%%

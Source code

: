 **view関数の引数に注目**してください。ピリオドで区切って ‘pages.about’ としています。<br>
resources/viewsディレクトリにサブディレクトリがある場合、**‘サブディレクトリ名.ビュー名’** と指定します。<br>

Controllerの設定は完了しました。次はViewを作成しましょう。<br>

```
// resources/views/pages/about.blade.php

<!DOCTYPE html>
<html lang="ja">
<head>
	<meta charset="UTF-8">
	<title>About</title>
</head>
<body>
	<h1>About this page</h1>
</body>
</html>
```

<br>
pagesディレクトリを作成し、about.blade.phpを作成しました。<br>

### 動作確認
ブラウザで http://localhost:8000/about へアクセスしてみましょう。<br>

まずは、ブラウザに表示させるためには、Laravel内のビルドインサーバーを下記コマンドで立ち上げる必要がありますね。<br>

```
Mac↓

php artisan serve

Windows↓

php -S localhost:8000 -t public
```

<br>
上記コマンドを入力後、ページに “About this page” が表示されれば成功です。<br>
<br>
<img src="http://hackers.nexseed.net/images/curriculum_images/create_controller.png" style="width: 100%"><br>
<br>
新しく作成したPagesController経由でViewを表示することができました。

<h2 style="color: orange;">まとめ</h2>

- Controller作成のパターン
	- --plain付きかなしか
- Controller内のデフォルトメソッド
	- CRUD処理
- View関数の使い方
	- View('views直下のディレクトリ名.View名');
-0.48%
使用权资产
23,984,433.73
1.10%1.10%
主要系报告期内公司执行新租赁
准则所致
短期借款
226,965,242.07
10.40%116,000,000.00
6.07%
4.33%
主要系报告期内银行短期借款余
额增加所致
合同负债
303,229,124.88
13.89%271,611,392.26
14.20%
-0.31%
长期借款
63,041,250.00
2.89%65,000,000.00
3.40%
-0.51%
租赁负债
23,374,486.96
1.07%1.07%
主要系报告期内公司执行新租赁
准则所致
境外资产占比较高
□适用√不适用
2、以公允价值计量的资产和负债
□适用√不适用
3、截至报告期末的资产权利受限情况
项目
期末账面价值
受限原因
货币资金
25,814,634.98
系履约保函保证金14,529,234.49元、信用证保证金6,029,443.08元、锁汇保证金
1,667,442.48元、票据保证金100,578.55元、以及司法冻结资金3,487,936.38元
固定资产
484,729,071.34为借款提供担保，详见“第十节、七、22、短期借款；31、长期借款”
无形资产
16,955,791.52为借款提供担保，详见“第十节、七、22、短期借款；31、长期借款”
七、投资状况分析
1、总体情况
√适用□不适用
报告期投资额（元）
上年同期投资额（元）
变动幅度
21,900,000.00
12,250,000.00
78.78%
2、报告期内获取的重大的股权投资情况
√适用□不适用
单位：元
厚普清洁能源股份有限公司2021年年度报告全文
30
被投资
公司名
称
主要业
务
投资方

%%

As you read the records above, find each line that contains "resources" and copy it.

resources/viewsディレクトリにサブディレクトリがある場合、**‘サブディレクトリ名.ビュー名’** と指定します。<br>
// resources/views/pages/about.blade.php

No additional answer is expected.